-------- Input material
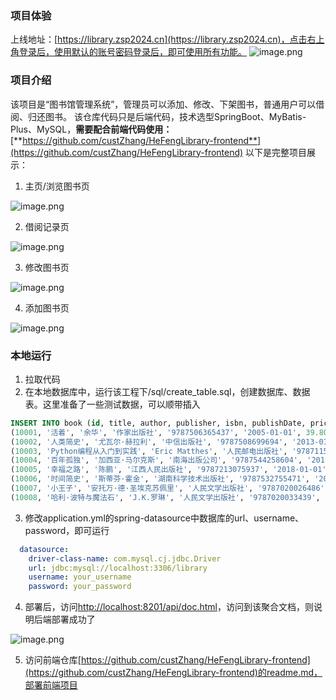 ### 项目体验
上线地址：[https://library.zsp2024.cn](https://library.zsp2024.cn)，点击右上角登录后，使用默认的账号密码登录后，即可使用所有功能。
![image.png](https://cdn.nlark.com/yuque/0/2024/png/43145378/1716215227262-01a53009-96c4-4bb8-9d7c-2cb211aaae2a.png#averageHue=%23fefdfd&clientId=u799b9a95-36ba-4&from=paste&height=739&id=uab707bdf&originHeight=1109&originWidth=2240&originalType=binary&ratio=1.5&rotation=0&showTitle=false&size=139192&status=done&style=none&taskId=uae63b3f4-94cc-4102-b0d2-1fe7f31e4f8&title=&width=1493.3333333333333)
### 项目介绍
该项目是“图书馆管理系统”，管理员可以添加、修改、下架图书，普通用户可以借阅、归还图书。
该仓库代码只是后端代码，技术选型SpringBoot、MyBatis-Plus、MySQL，**需要配合前端代码使用：**[**https://github.com/custZhang/HeFengLibrary-frontend**](https://github.com/custZhang/HeFengLibrary-frontend)
以下是完整项目展示：

1. 主页/浏览图书页

![image.png](https://cdn.nlark.com/yuque/0/2024/png/43145378/1716212581029-3649e5b8-d7e5-494e-952f-98d6306c6d5a.png#averageHue=%23fdfdfc&clientId=u3ebafe45-fa4c-4&from=paste&height=892&id=u108f55a6&originHeight=1338&originWidth=2238&originalType=binary&ratio=1.5&rotation=0&showTitle=false&size=156695&status=done&style=none&taskId=uf9867a5f-4cde-4a83-a057-712d1176d56&title=&width=1492)

2. 借阅记录页

![image.png](https://cdn.nlark.com/yuque/0/2024/png/43145378/1716212646629-3db32ef2-fba0-40b6-873a-9ffd90bbe035.png#averageHue=%23fdfcfc&clientId=u3ebafe45-fa4c-4&from=paste&height=892&id=u2dcb7ea3&originHeight=1338&originWidth=2238&originalType=binary&ratio=1.5&rotation=0&showTitle=false&size=172923&status=done&style=none&taskId=u38d7ab1b-b9cf-423f-9151-01ca1769d31&title=&width=1492)

3. 修改图书页

![image.png](https://cdn.nlark.com/yuque/0/2024/png/43145378/1716212875992-b2f5f651-9860-4400-ba58-a6d822bce3fb.png#averageHue=%23fdfdfd&clientId=u3ebafe45-fa4c-4&from=paste&height=892&id=ub2c1bbe9&originHeight=1338&originWidth=2238&originalType=binary&ratio=1.5&rotation=0&showTitle=false&size=120793&status=done&style=none&taskId=u966711f7-0c45-43ff-bec0-fa8a34122d8&title=&width=1492)

4. 添加图书页

![image.png](https://cdn.nlark.com/yuque/0/2024/png/43145378/1716212892133-793a8bf5-f204-452d-b272-916412419d4b.png#averageHue=%23fdfdfd&clientId=u3ebafe45-fa4c-4&from=paste&height=892&id=u42a74211&originHeight=1338&originWidth=2238&originalType=binary&ratio=1.5&rotation=0&showTitle=false&size=117244&status=done&style=none&taskId=u9d6c041c-b81e-4222-89ec-bf3decacf5e&title=&width=1492)
### 本地运行

1. 拉取代码
2. 在本地数据库中，运行该工程下/sql/create_table.sql，创建数据库、数据表。这里准备了一些测试数据，可以顺带插入
```sql
INSERT INTO book (id, title, author, publisher, isbn, publishDate, price, quantity, category, isDelete) VALUES
(10001, '活着', '余华', '作家出版社', '9787506365437', '2005-01-01', 39.80, 100, '小说', 0),
(10002, '人类简史', '尤瓦尔·赫拉利', '中信出版社', '9787508699694', '2013-01-01', 45.00, 80, '人文', 0),
(10003, 'Python编程从入门到实践', 'Eric Matthes', '人民邮电出版社', '9787115478239', '2016-01-01', 89.00, 120, '教育', 0),
(10004, '百年孤独', '加西亚·马尔克斯', '南海出版公司', '9787544258604', '2010-01-01', 49.80, 90, '艺术', 0),
(10005, '幸福之路', '陈鹏', '江西人民出版社', '9787213075937', '2018-01-01', 36.00, 110, '生活', 0),
(10006, '时间简史', '斯蒂芬·霍金', '湖南科学技术出版社', '9787532755471', '2001-01-01', 55.00, 70, '科普', 0),
(10007, '小王子', '安托万·德·圣埃克苏佩里', '人民文学出版社', '9787020026486', '2003-01-01', 29.80, 150, '儿童', 0),
(10008, '哈利·波特与魔法石', 'J.K.罗琳', '人民文学出版社', '9787020033439', '2016-01-01', 45.00, 100, '小说', 0);
```
3. 修改application.yml的spring-datasource中数据库的url、username、password，即可运行
```yaml
  datasource:
    driver-class-name: com.mysql.cj.jdbc.Driver
    url: jdbc:mysql://localhost:3306/library
    username: your_username
    password: your_password
```

4. 部署后，访问[http://localhost:8201/api/doc.html](http://localhost:8201/api/doc.html)，访问到该聚合文档，则说明后端部署成功了

![image.png](https://cdn.nlark.com/yuque/0/2024/png/43145378/1716213868749-e571f2ed-40c4-446a-bc25-33185e295ef0.png#averageHue=%23fdfdfd&clientId=u652fa99b-3fda-4&from=paste&height=615&id=u41214de6&originHeight=922&originWidth=2230&originalType=binary&ratio=1.5&rotation=0&showTitle=false&size=94443&status=done&style=none&taskId=ufd5a30cd-6a38-404c-b61f-fc9b657a675&title=&width=1486.6666666666667)

5. 访问前端仓库[https://github.com/custZhang/HeFengLibrary-frontend](https://github.com/custZhang/HeFengLibrary-frontend)的readme.md，部署前端项目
----------------
### What this task involves
For the word "username", go through the records and show each line that carries it.

### Solved problem
3. 修改application.yml的spring-datasource中数据库的url、username、password，即可运行
    username: your_username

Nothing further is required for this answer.